THE BLOG

MIPIM and Labour's Housing Shame

15/10/2014 14:55 BST | Updated 15/12/2014 10:59 GMT

This week housing activists across a multitude of campaigns have united to protest against the MIPIM Property Developers Fair at London Olympia (October 15-17) with the Radical Housing Network viewing the event as "a breeding ground for property developers, investment bankers, landlords and sell-out politicians", adding that "MIPIM represents the celebration of a housing system that puts concerns of profit over people's right to a decent home."

As well as London Mayor Boris Johnson, some campaigners have directed their ire at the leader of Lambeth Council, Lib Peck. Peck is a speaker at an event that has - under pressure - been hastily retitled from 'Investing in affordable housing: Is it worth it?' to 'The case for investing in affordable housing.'

While other Labour councils have pulled out of the event altogether, Lib Peck and Lambeth have not.
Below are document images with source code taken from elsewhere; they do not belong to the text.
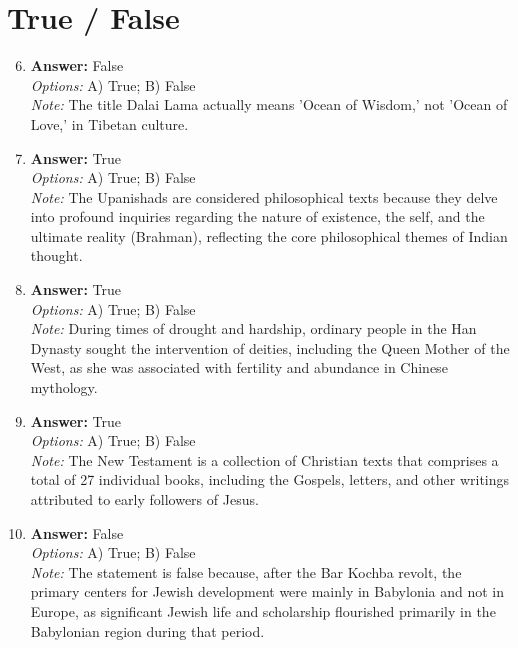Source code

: \documentclass[12pt]{article}
\begin{document}
\section*{True / False}
\begin{enumerate}[label=\arabic*.]
\setcounter{enumi}{5}
\item \textbf{Answer:} False
\\ \textit{Options:} A) True; B) False
\\ \textit{Note:} The title Dalai Lama actually means 'Ocean of Wisdom,' not 'Ocean of Love,' in Tibetan culture.
\item \textbf{Answer:} True
\\ \textit{Options:} A) True; B) False
\\ \textit{Note:} The Upanishads are considered philosophical texts because they delve into profound inquiries regarding the nature of existence, the self, and the ultimate reality (Brahman), reflecting the core philosophical themes of Indian thought.
\item \textbf{Answer:} True
\\ \textit{Options:} A) True; B) False
\\ \textit{Note:} During times of drought and hardship, ordinary people in the Han Dynasty sought the intervention of deities, including the Queen Mother of the West, as she was associated with fertility and abundance in Chinese mythology.
\item \textbf{Answer:} True
\\ \textit{Options:} A) True; B) False
\\ \textit{Note:} The New Testament is a collection of Christian texts that comprises a total of 27 individual books, including the Gospels, letters, and other writings attributed to early followers of Jesus.
\item \textbf{Answer:} False
\\ \textit{Options:} A) True; B) False
\\ \textit{Note:} The statement is false because, after the Bar Kochba revolt, the primary centers for Jewish development were mainly in Babylonia and not in Europe, as significant Jewish life and scholarship flourished primarily in the Babylonian region during that period.
\end{enumerate}
\end{document}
Whatever platitudes she has to offer, campaigners - myself included - point to an array of sins coming from a borough synonymous with housing scandals.
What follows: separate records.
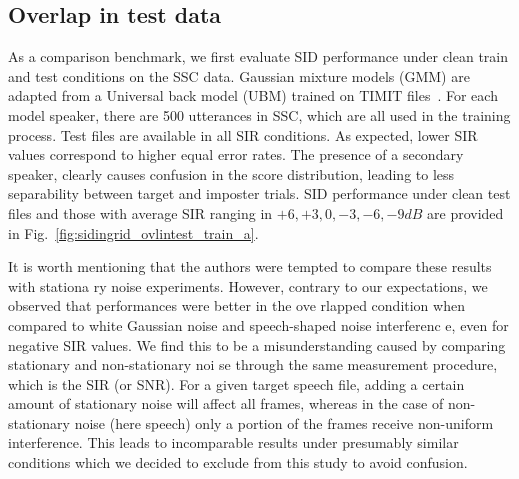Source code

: \subsection{Overlap in test data}
As a comparison benchmark, we first evaluate SID performance under clean train and test conditions on the SSC data.
Gaussian mixture models (GMM) are adapted from a Universal back model (UBM) trained on TIMIT files~\cite{msridentity}.
For each model speaker, there are 500 utterances in SSC, which are all used in the training process. Test files are available in all SIR conditions.
As expected, lower SIR values correspond to higher equal error rates.
The presence of a secondary speaker, clearly causes confusion in the score distribution, leading to less separability between target and imposter trials.
SID performance under clean test files and those with average SIR ranging in $+6, +3, 0, -3
, -6, -9 dB$ are provided in Fig.~\ref{fig:sidingrid_ovlintest_train_a}.

It is worth mentioning that the authors were tempted to compare these results with stationa
ry noise experiments.
However, contrary to our expectations, we observed that performances were better in the ove
rlapped condition when compared to white Gaussian noise and speech-shaped noise interferenc
e, even for negative SIR values.
We find this to be a misunderstanding caused by comparing stationary and non-stationary noi
se through the same measurement procedure, which is the SIR (or SNR).
For a given target speech file, adding a certain amount of stationary noise will affect all frames, whereas in the case of non-stationary noise (here speech) only a portion of the frames receive non-uniform interference.
This leads to incomparable results under presumably similar conditions which we decided to exclude from this study to avoid confusion.

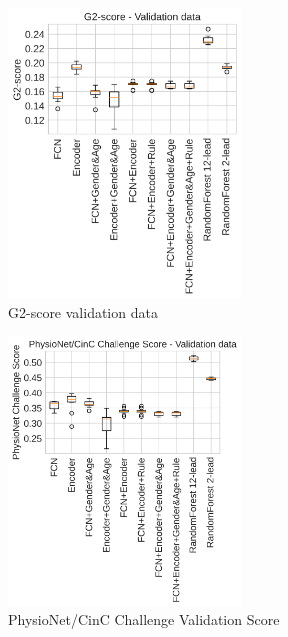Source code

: \begin{figure}
    \centering
    \includegraphics[width=0.55\textwidth]{Figures/G2_score_val.png}
    \caption{G2-score validation data}
    \label{fig:my_label}
\end{figure}

\begin{figure}[]
    \centering
    \includegraphics[width=0.55\textwidth]{Figures/PhysioNetChallenge_score_val.png}
    \caption{PhysioNet/CinC Challenge Validation Score}
    \label{fig:my_label}
\end{figure}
Lambeth has over 20,000 on the waiting list, but has sold housing stock without replacing it; it has moved targets for 'affordable homes', demolished and gentrified estates and forced out established communities in the process. Furthermore, it has destroyed long-standing housing co-ops, closed, and threatened to close, sheltered housing, overcharged for poor repairs, and has overseen stock transfers and PFI time-bombs that have both led to crippling rents.

It's a crock, essentially, and the merciless and unforgiving way in which the ruling Labour group have carried out these actions makes a mockery of them when they try and pass the buck to the Coalition as taking the sole blame.
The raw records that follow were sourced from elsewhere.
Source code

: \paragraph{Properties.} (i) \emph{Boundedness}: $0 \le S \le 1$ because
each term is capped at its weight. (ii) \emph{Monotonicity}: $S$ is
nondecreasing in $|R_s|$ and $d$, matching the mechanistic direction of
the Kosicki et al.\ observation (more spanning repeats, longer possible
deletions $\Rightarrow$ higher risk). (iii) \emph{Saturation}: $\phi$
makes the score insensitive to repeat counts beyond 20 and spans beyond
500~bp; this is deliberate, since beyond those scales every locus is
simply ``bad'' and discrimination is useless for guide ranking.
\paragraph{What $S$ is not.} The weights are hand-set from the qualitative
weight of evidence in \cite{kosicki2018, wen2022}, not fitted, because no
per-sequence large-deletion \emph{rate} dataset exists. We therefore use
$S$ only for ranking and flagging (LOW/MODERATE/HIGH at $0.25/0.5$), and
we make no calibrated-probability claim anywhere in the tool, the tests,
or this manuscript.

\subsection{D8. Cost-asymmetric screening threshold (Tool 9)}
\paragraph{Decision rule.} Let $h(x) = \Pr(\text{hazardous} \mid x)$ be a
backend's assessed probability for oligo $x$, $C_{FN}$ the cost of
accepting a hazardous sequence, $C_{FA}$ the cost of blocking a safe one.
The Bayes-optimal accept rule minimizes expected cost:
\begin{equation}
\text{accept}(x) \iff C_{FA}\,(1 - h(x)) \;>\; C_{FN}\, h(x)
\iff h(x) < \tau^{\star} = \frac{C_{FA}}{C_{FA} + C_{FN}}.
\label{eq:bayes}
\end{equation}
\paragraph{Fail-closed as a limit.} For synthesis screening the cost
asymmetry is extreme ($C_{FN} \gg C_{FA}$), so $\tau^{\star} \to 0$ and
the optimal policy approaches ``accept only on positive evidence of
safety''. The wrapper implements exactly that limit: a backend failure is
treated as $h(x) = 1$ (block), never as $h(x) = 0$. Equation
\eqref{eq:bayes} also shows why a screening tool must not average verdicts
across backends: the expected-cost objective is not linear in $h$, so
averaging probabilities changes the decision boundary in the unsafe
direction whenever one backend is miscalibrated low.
I've witnessed, first-hand, the poor attitude of Lambeth over the eviction of residents from so-called 'shortlife' housing co-ops and the consequent sell-off of social housing stock.

The co-ops have provided home to a diverse community for nearly 40 years, with many residents now elderly and vulnerable. They started up in the 1980s when local authorities actively encouraged the settlement (that had already begun) of decrepit houses left abandoned and Compulsory Purchase Ordered for demolition in the 1970s. The value of these homes now is now thrown in residents' faces as if it was their fault that they kept them standing.

What could have been a success story like Bonnington Square in Vauxhall has been spurned by a negligent council with no sense of history and no sense of decency as clear promises made to residents have been shamelessly broken.

To add insult to injury the council have denied - without a viable explanation - democratic recourse against the evictions including a Councillor Call for Action and a special meeting on evictions - even Freedom of Information requests have been shirked. Don't expect any straight answers from lead officers or councillors either. When asked direct questions they don't want to answer they simply say they have nothing further to add. How convenient.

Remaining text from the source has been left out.